Let me introduce you to Sumina. She is a mother living in the community of Muralibhanjyang in the Dhading district of Nepal in the foothills in the Himalayas. Two years ago, lack of access to water for farming meant that Sumina and her family spent much of their days collecting water and tending crops. School was almost unaffordable and all hands were needed to try to keep the family fed.
Sumina and her family were compromising on nutrition and spending precious, limited funds on seasonally high-cost foods from the market; a combination that created a cycle of decline in their quality of life.
A hydraulic ram (Hydram) pump was installed in Sumina’s community in 2011 by Renewable World partners Centre for Rural Technology Nepal (CRT-Nepal) and Rural Mutual Development (RMD). The Hydram is currently pumping 86,000 litres of water daily 45 metres uphill to a collection tank. The water then uses gravity to feed agricultural production through climate friendly micro-irrigation, as well as distributing to 14 households. These newly mobilised water resources are being used to grow a wide range of vital produce all year around; significantly increasing household incomes.
Sumina explained that her income is improving through growing and selling high-value vegetables. These earnings are making it easier to pay for her children’s education, and Sumina hopes to be able to save to continue to support their studies – she is pleased to have joined a local co-operative bank with a monthly savings scheme. With the time spent walking to the river and gathering water taken out of her day, she is able to be more productive and has more time to spend with her children. Here is a woman who is proud, informed and empowered.
There was some scepticism about the technology in the region, but this essential pilot has broken down the technology adoption barrier. In the words of one member of the community, Budhi Man Shrestha “seeing is believing, water flowing down the river can now be pumped back to the hills for agriculture”.

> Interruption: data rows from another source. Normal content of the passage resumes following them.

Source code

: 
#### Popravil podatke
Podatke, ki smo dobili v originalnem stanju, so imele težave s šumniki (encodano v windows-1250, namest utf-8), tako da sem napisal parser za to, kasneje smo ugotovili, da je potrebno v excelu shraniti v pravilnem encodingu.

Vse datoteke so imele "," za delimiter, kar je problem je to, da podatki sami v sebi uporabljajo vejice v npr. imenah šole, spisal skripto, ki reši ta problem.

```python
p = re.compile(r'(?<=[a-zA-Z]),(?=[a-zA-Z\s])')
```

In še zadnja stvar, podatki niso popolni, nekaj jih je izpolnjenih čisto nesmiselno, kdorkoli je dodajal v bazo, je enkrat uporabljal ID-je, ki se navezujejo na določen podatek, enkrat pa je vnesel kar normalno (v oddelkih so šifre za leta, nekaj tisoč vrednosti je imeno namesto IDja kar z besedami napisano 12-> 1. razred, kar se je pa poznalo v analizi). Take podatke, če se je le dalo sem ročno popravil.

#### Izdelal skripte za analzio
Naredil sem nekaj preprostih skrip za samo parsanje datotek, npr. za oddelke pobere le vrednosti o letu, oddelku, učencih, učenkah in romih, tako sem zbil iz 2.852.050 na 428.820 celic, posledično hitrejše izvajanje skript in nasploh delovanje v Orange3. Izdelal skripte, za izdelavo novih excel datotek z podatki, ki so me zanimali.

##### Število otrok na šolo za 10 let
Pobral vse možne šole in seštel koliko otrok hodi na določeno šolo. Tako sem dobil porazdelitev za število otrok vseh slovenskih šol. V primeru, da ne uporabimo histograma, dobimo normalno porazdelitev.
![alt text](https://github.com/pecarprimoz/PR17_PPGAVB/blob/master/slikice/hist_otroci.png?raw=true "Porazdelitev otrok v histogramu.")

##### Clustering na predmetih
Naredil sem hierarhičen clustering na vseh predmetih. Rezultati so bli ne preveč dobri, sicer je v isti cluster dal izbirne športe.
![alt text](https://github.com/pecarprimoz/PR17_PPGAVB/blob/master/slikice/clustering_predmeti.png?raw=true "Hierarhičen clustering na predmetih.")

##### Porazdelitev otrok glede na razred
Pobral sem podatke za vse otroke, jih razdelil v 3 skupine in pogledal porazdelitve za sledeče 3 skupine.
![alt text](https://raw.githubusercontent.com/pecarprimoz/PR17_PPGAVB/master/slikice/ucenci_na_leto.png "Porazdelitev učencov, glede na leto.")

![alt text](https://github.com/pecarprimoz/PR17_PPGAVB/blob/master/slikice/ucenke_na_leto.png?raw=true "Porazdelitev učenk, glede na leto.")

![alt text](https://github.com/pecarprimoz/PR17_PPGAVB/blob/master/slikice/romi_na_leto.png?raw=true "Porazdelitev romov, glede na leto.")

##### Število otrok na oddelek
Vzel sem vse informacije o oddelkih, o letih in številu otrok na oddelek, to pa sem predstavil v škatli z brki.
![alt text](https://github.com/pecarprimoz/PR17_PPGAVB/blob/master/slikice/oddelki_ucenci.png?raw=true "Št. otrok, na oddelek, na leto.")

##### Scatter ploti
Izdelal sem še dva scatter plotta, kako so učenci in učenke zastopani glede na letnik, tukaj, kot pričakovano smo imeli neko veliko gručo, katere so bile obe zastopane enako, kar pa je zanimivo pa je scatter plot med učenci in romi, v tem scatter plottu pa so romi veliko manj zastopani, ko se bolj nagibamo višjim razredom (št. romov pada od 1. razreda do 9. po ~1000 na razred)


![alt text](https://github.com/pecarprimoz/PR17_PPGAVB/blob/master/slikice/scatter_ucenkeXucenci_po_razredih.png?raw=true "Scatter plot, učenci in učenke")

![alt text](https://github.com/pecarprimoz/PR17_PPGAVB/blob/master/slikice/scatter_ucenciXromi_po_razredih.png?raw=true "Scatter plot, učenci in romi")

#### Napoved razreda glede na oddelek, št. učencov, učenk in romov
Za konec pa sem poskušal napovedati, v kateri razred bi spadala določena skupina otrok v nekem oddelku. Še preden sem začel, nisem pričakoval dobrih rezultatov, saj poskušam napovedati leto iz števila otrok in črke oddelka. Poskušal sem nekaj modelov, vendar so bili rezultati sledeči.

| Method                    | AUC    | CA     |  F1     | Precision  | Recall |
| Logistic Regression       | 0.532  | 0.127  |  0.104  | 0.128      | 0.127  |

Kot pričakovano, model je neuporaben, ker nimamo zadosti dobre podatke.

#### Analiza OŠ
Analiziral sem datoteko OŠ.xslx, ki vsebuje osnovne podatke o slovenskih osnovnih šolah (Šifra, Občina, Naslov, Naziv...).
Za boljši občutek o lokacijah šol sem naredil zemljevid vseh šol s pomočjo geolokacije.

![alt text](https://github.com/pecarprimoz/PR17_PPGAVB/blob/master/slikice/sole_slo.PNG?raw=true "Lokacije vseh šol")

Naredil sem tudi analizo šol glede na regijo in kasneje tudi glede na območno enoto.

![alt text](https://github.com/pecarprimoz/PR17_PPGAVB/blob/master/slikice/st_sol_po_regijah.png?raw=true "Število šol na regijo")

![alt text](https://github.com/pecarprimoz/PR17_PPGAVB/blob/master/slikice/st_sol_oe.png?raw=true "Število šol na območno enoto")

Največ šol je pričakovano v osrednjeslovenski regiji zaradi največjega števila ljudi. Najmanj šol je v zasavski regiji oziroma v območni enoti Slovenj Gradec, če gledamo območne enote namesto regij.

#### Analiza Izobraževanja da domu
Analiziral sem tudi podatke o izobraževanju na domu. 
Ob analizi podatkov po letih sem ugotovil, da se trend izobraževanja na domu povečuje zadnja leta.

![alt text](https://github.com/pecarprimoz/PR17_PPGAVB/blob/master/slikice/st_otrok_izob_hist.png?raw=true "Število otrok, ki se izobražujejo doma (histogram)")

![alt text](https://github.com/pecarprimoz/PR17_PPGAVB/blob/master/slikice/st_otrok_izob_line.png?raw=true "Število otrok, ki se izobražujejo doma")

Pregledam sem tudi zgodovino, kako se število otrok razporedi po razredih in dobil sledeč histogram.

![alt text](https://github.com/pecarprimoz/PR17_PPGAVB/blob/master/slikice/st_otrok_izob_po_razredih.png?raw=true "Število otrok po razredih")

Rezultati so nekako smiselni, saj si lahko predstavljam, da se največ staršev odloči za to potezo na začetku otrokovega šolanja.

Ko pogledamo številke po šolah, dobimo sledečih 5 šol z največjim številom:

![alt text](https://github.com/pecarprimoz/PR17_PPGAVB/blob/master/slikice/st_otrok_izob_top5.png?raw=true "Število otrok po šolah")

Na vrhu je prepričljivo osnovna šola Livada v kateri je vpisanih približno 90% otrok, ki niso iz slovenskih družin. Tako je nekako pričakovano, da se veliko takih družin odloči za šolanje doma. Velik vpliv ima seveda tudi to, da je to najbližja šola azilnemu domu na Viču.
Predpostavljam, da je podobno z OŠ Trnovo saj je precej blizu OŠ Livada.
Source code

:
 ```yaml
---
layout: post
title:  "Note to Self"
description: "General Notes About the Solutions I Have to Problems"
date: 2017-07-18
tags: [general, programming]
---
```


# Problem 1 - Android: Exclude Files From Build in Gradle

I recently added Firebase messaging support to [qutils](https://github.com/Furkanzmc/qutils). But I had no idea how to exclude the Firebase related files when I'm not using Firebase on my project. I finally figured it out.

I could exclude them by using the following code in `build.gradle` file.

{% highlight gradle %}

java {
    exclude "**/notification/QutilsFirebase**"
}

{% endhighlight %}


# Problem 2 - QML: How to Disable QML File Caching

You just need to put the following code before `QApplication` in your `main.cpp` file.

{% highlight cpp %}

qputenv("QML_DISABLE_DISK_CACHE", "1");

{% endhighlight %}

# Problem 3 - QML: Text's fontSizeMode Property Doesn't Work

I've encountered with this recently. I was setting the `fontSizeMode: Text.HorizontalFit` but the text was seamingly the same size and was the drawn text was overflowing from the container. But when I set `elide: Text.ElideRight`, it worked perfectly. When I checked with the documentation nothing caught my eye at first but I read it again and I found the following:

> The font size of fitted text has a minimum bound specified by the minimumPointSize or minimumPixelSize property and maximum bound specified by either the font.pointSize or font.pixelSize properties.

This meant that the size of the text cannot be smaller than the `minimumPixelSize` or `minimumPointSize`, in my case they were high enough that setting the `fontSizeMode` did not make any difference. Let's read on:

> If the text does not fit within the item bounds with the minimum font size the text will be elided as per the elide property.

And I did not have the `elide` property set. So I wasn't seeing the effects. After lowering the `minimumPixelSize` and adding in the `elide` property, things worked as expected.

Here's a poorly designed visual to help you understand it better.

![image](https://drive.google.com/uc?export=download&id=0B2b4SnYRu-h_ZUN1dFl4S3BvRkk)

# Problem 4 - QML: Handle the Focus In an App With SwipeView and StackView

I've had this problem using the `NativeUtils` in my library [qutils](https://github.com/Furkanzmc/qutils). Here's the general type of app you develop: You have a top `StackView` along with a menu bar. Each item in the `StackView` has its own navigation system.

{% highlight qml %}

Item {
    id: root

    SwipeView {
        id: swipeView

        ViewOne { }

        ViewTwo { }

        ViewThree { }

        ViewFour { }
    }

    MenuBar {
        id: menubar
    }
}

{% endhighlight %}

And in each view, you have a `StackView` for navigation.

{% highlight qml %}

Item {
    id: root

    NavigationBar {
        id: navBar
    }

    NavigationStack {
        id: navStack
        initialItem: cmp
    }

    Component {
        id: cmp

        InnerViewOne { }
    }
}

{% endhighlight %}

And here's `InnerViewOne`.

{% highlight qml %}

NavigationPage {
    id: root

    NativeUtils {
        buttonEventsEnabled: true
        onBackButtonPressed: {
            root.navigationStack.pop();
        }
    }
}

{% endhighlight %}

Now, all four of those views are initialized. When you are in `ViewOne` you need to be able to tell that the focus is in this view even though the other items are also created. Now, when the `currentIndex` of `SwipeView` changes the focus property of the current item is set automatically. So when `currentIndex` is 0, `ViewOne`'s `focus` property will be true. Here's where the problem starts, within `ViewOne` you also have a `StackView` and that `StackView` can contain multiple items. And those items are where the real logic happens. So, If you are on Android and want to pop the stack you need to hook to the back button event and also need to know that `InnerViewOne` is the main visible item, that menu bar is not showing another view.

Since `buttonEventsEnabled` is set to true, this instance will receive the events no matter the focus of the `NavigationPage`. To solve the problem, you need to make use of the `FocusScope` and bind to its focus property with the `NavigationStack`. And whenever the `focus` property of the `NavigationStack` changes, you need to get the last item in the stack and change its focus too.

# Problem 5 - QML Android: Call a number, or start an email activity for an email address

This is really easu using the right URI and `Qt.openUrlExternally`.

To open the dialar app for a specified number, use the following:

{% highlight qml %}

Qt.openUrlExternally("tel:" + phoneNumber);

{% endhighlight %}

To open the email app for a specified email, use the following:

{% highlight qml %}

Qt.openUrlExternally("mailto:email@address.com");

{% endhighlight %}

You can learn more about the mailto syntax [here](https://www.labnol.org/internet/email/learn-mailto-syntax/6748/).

Community involvement has been crucial to the success and sustainability of the project. All the stakeholders have contributed with financial resources and labour. The community has a user group committee which manages the Hydram system, collecting a tariff to cover repairs and maintenance.
Director of local grassroots partner RMD, Sher Bahadur Bhandari, said:
“After seeing the benefits in Muralibhanjyang, members of seven other communities have shown great interest in utilising a Hydram in their communities”.
So what does the future look like for Sumina and the people of Muralibhanjyang? Heading into the dry winter – often called the hungry season – the Hydram will prove its true worth. The community are looking forward to growing winter crops and are now actively seeking further agricultural support services, such as soil testing to identify new cropping options; testimony to the empowerment that comes from small, sustainable improvements in livelihood options.
Sumina isn’t the only person gaining greater confidence; several other community members have recently expressed their interest in attending micro-enterprise training as they look to leverage their newly mobilised resources to support their families.
Renewable World continues to support partners like CRT and RMD, and communities like Muralibhanjyang, by facilitating appropriate, affordable technologies and business models, linked to livelihood improvements for some of the most marginalised groups in South Asia. Reflecting the collaborative spirit that is fostered in all our projects, the Muralibhanjyang community are looking forward to opening their homes to the BBC Lifeline team in January 2013.